Mientras la demanda de energía en el país sigue en aumento, el Gobierno continúa impulsando una transición energética carente de una debida planificación, un enfoque que parece más un capricho que una estrategia, y que está arrastrando al país, y a las regiones clave, hacia la decadencia. Cuando hablamos de una transición sin planeación, lo hacemos basándonos en hechos concretos: proyectos actuales que, aunque altamente contaminantes, continúan operando bajo mandato gubernamental, como es el caso de Termozipa en Cundinamarca y otras térmicas que funcionan con carbón, al tiempo que se niegan los permisos para iniciativas que realmente podrían generar energías limpias.
Cuando en algunos sectores se discute sobre la posible escasez de energía y gas en el país, dónde la preocupación se centra principalmente en el suministro a los hogares colombianos. Sin embargo, pocos se detienen a pensar en las implicaciones para los grandes proyectos en marcha, como el metro de Bogotá, los sistemas de cables o las flotas de buses eléctricos. Muchos de los cuales están actualmente en construcción y requieren grandes cantidades de energía para su finalización y operación futura.
Algunos de estos proyectos se desarrollan en regiones específicas, pero su impacto trasciende a nivel nacional, promoviendo el progreso, la transformación y el desarrollo, convirtiendo a Colombia en un destino atractivo para la inversión extranjera.
A pesar de su relevancia, proyectos de esta magnitud están siendo bloqueados, en lugar de ser promovidos, por ese gobierno que pregona la transición en cuanto discurso e intervención realizan. En términos de desarrollo, parece que estamos ante un gobierno que impone obstáculos en lugar de facilitar el crecimiento.
Es indudable que los trámites para obtener licencias ambientales son cada vez más complicados, engorrosos y frustrantes, no porque sea necesario para garantizar un control riguroso, sino como una forma de detener y obstruir proyectos que, en su mayoría, tienen un impacto ambiental mínimo. Es un esquema irracional de licenciamiento, a pesar de los avances tecnológicos que permiten una gestión más eficiente.

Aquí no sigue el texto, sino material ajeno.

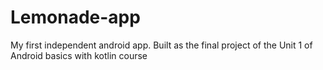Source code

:# Lemonade-app
 My first independent android app. Built as the final project of the Unit 1 of Android basics with kotlin course
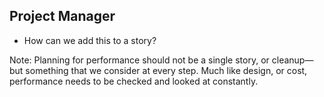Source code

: ## Project Manager

* How can we add this to a story? <!-- .element: class="fragment" -->


Note: Planning for performance should not be a single story, or cleanup— but something that we consider at every step. Much like design, or cost, performance needs to be checked and looked at constantly. 

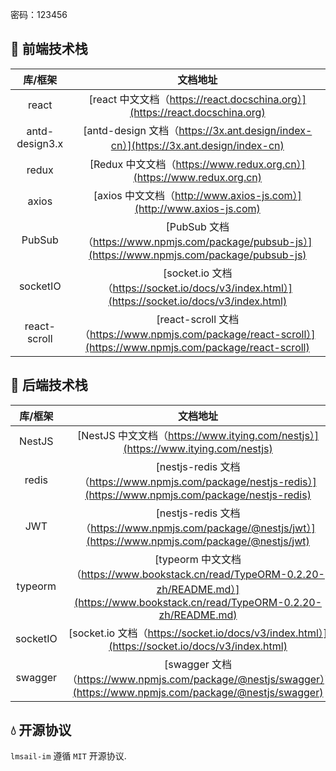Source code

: 密码：123456

## 🌱 前端技术栈

|  库/框架  | 文档地址 | 
| :--: | :-----: | 
|  react   | [react 中文文档（https://react.docschina.org）](https://react.docschina.org)   |
|  antd-design3.x   | [antd-design 文档（https://3x.ant.design/index-cn）](https://3x.ant.design/index-cn)  | 
|  redux   |  [Redux 中文文档（https://www.redux.org.cn）](https://www.redux.org.cn)  | 
|  axios   | [axios 中文文档（http://www.axios-js.com）](http://www.axios-js.com)  | 
|  PubSub   |  [PubSub 文档（https://www.npmjs.com/package/pubsub-js）](https://www.npmjs.com/package/pubsub-js)  | 
|  socketIO   | [socket.io 文档（https://socket.io/docs/v3/index.html）](https://socket.io/docs/v3/index.html)   | 
|  react-scroll   | [react-scroll 文档（https://www.npmjs.com/package/react-scroll）](https://www.npmjs.com/package/react-scroll)   | 

## 🌴 后端技术栈

|  库/框架  | 文档地址 | 
| :--: | :-----: | 
|  NestJS   |    [NestJS 中文文档（https://www.itying.com/nestjs）](https://www.itying.com/nestjs)    |
|  redis   |    [nestjs-redis 文档（https://www.npmjs.com/package/nestjs-redis）](https://www.npmjs.com/package/nestjs-redis)    | 
|  JWT   |    [nestjs-redis 文档（https://www.npmjs.com/package/@nestjs/jwt）](https://www.npmjs.com/package/@nestjs/jwt)    | 
|  typeorm   |    [typeorm 中文文档（https://www.bookstack.cn/read/TypeORM-0.2.20-zh/README.md）](https://www.bookstack.cn/read/TypeORM-0.2.20-zh/README.md)    | 
|  socketIO   |    [socket.io 文档（https://socket.io/docs/v3/index.html）](https://socket.io/docs/v3/index.html)    | 
|  swagger   |    [swagger 文档（https://www.npmjs.com/package/@nestjs/swagger）](https://www.npmjs.com/package/@nestjs/swagger)    | 


## 💧 开源协议 

`lmsail-im` 遵循 `MIT` 开源协议.
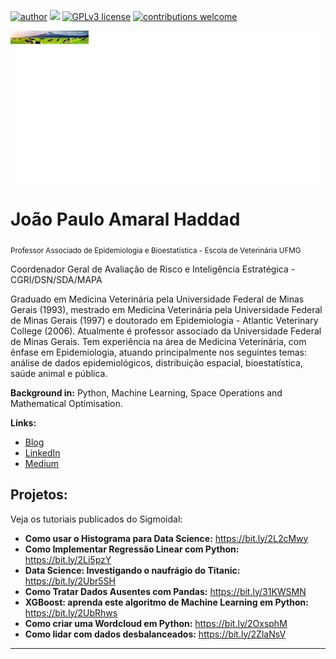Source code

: [![author](https://img.shields.io/badge/author-carlosfab-red.svg)](https://www.linkedin.com/in/carlosfab) [![](https://img.shields.io/badge/python-3.7+-blue.svg)](https://www.python.org/downloads/release/python-365/) [![GPLv3 license](https://img.shields.io/badge/License-GPLv3-blue.svg)](http://perso.crans.org/besson/LICENSE.html) [![contributions welcome](https://img.shields.io/badge/contributions-welcome-brightgreen.svg?style=flat)](https://github.com/carlosfab/data_science/issues)

<p align="center">
  <img src="banner.png" width="999" height="243" >
</p>

# João Paulo Amaral Haddad
<Sub>Professor Associado de Epidemiologia e Bioestatística - Escola de Veterinária UFMG</Sub>
<P>Coordenador Geral de Avaliação de Risco e Inteligência Estratégica - CGRI/DSN/SDA/MAPA</P>

Graduado em Medicina Veterinária pela Universidade Federal de Minas Gerais (1993), mestrado em Medicina Veterinária pela Universidade Federal de Minas Gerais (1997) e doutorado em Epidemiologia - Atlantic Veterinary College (2006). Atualmente é professor associado da Universidade Federal de Minas Gerais. Tem experiência na área de Medicina Veterinária, com ênfase em Epidemiologia, atuando principalmente nos seguintes temas: análise de dados epidemiológicos, distribuição espacial, bioestatística, saúde animal e pública.

**Background in:** Python, Machine Learning, Space Operations and Mathematical Optimisation.

**Links:**
* [Blog](http://sigmoidal.ai)
* [LinkedIn](https://www.linkedin.com/in/carlosfab)
* [Medium](https://www.medium.com)


## Projetos:
Veja os tutoriais publicados do Sigmoidal:

* **Como usar o Histograma para Data Science:** https://bit.ly/2L2cMwy
* **Como Implementar Regressão Linear com Python:** https://bit.ly/2Li5pzY
* **Data Science: Investigando o naufrágio do Titanic:** https://bit.ly/2Ubr5SH
* **Como Tratar Dados Ausentes com Pandas:** https://bit.ly/31KWSMN
* **XGBoost: aprenda este algoritmo de Machine Learning em Python:** https://bit.ly/2UbRhws
* **Como criar uma Wordcloud em Python:** https://bit.ly/2OxsphM
* **Como lidar com dados desbalanceados:** https://bit.ly/2ZlaNsV

---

Los colombianos, en su mayoría, compartimos la visión del Gobierno Nacional en cuanto a la necesidad de una transición energética que haga del respeto por el ambiente una regla y no una excepción. Sin embargo, la pregunta es: ¿a qué costo?.
Gobiernos locales, como el de Bogotá, han implementado proyectos respetuosos con el medio ambiente, cumpliendo con todas las normativas que protegen quebradas, ríos, bosques, fauna y flora. Incluso en casos donde se reubican especies para minimizar los impactos. No obstante, parece que estos esfuerzos tampoco son suficientes; la única respuesta que ofrece el Gobierno es la dogmática ambientalista, aunque ello ponga en riesgo la seguridad energética del centro del país.
El Gobierno insiste en garantizar únicamente la «demanda esencial», es decir, la energía para los hogares, pero ¿qué pasa con los grandes proyectos? ¿Deberíamos detener el progreso del país, frenar la economía y el empleo que permite a tantas familias colombianas llevar sustento a sus hogares?. No, no señores, no podemos conformarnos con satisfacer únicamente la demanda esencial, es crucial abordar el problema de raíz.
El gran interrogante sigue siendo: ¿Qué alternativas propone el Gobierno para lograr una transición energética sin generar impactos negativos ni traumas para los colombianos?